Wali Kota Mojokerto, Ika Puspitasari (Ning Ita) sidak program MBG (Foto: Ist)
Mojokerto, mili.id - Wali Kota Mojokerto Ika Puspitasari (Ning Ita) melakukan inspeksi mendadak (sidak) ke sejumlah sekolah penerima program Makan Bergizi Gratis (MBG), Senin (29/9/2025).
Kunjungan dilakukan untuk memastikan distribusi makanan bergizi bagi siswa berjalan lancar, tepat waktu, dan sesuai standar gizi.
Baca juga: CKG Kota Mojokerto Capai 71,5 Persen, Pemkot Kejar Cakupan 100 Persen pada Oktober
Dalam sidak di SMPN 1 Mojokerto dan SMKN 1 Mojokerto, Ning Ita menegaskan pentingnya komunikasi langsung antara pihak sekolah dengan Satuan Pelayanan Pemenuhan Gizi (SPPG) bila ditemukan kendala di lapangan.
"Setiap sekolah sudah memiliki tim PIC terkait program MBG. Jadi kalau ada temuan, baik itu distribusi, menu, atau waktu penyajian, cukup langsung berkoordinasi dengan kepala SPPG masing-masing. Kepala SPPG bertanggung jawab penuh atas layanan makanan di sekolah tersebut,” ujar Ning Ita.

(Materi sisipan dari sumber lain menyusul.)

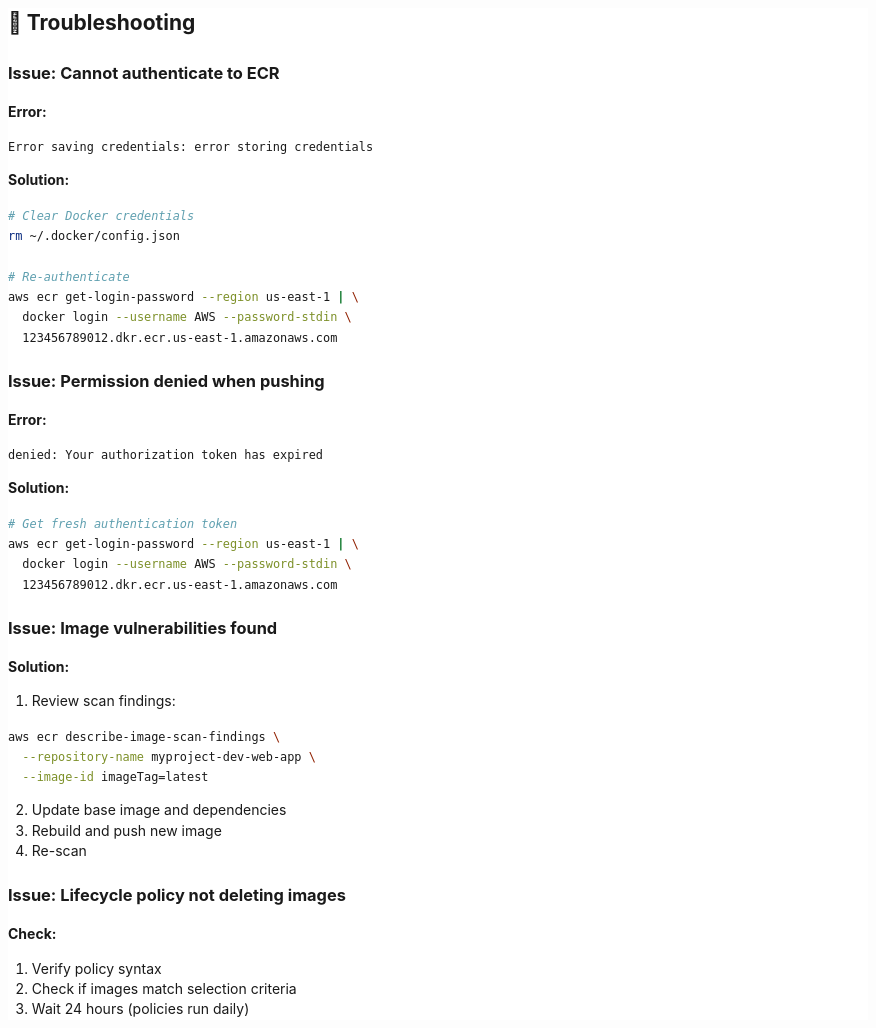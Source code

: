 ## 🚨 Troubleshooting

### Issue: Cannot authenticate to ECR

**Error:**
```
Error saving credentials: error storing credentials
```

**Solution:**
```bash
# Clear Docker credentials
rm ~/.docker/config.json

# Re-authenticate
aws ecr get-login-password --region us-east-1 | \
  docker login --username AWS --password-stdin \
  123456789012.dkr.ecr.us-east-1.amazonaws.com
```

### Issue: Permission denied when pushing

**Error:**
```
denied: Your authorization token has expired
```

**Solution:**
```bash
# Get fresh authentication token
aws ecr get-login-password --region us-east-1 | \
  docker login --username AWS --password-stdin \
  123456789012.dkr.ecr.us-east-1.amazonaws.com
```

### Issue: Image vulnerabilities found

**Solution:**
1. Review scan findings:
```bash
aws ecr describe-image-scan-findings \
  --repository-name myproject-dev-web-app \
  --image-id imageTag=latest
```

2. Update base image and dependencies
3. Rebuild and push new image
4. Re-scan

### Issue: Lifecycle policy not deleting images

**Check:**
1. Verify policy syntax
2. Check if images match selection criteria
3. Wait 24 hours (policies run daily)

Ia mengimbau agar masyarakat maupun pihak sekolah bijak menyikapi temuan terkait MBG dan tidak langsung memviralkannya di media sosial. Menurutnya, penyelesaian melalui jalur koordinasi jauh lebih efektif.
Baca juga: BGN Evaluasi Program MBG, Validasi 63 Juta Penerima dan Benahi Skema Insentif SPPG
Program MBG di Kota Mojokerto menargetkan 38.400 penerima manfaat, mulai dari TK, SD, SMP, SMA, MI, MTs, MA hingga pondok pesantren. Hingga saat ini, realisasi baru mencapai sekitar 21.760 siswa atau 57 persen, dengan suplai dari 6 SPPG yang ada di kota setempat.
Ning Ita memastikan seluruh SPPG di Kota Mojokerto didukung tenaga ahli gizi dan berada dalam koordinasi Dinas Kesehatan Kota Mojokerto. Hal ini untuk menjamin keamanan pangan serta standar gizi sesuai kebutuhan usia peserta didik.
Baca juga: Viral! Bayi di Wonosobo Diberi Nama Muhammad MBG Subianto, Terinspirasi Program Makan Bergizi Gratis
“Sejauh ini distribusi berjalan on time, menu disukai anak-anak, dan tidak pernah ada masalah dari sisi keamanan pangan. Semua makanan tersaji fresh, sehat, dan layak dikonsumsi,” tambahnya.
Melalui sidak ini, Ning Ita ingin memastikan pelaksanaan MBG benar-benar memberi manfaat bagi tumbuh kembang generasi muda.